__PROVIDED ENTRIES__
▼

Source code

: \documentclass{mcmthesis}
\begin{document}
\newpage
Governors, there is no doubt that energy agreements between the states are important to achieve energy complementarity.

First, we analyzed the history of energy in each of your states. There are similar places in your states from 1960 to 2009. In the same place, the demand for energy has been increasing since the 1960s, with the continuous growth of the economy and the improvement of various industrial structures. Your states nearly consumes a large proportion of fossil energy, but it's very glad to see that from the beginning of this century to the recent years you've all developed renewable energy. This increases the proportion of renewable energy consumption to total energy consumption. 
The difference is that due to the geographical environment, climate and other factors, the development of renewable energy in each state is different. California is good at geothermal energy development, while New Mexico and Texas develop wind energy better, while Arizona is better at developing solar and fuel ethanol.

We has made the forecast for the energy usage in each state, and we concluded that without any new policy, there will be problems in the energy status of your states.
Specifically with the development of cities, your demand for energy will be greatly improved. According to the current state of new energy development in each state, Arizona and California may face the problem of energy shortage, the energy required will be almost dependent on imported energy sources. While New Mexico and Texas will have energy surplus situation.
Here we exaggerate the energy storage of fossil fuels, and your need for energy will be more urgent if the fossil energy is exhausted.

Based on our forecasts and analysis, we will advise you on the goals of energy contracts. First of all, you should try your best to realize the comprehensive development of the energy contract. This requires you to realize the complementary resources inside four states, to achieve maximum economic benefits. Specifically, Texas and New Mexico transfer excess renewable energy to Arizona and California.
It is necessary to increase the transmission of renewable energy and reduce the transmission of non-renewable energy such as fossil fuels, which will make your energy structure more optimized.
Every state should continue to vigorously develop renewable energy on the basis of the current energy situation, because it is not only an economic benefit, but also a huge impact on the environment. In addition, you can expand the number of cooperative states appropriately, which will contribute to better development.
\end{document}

▲

__WHAT IS BEING ASKED__
Beginning at the top of the records above, transcribe each line exactly up to and including the line that holds "Governors, there is".

__FINAL ANSWER__
Source code

: \documentclass{mcmthesis}
\begin{document}
\newpage
Governors, there is no doubt that energy agreements between the states are important to achieve energy complementarity.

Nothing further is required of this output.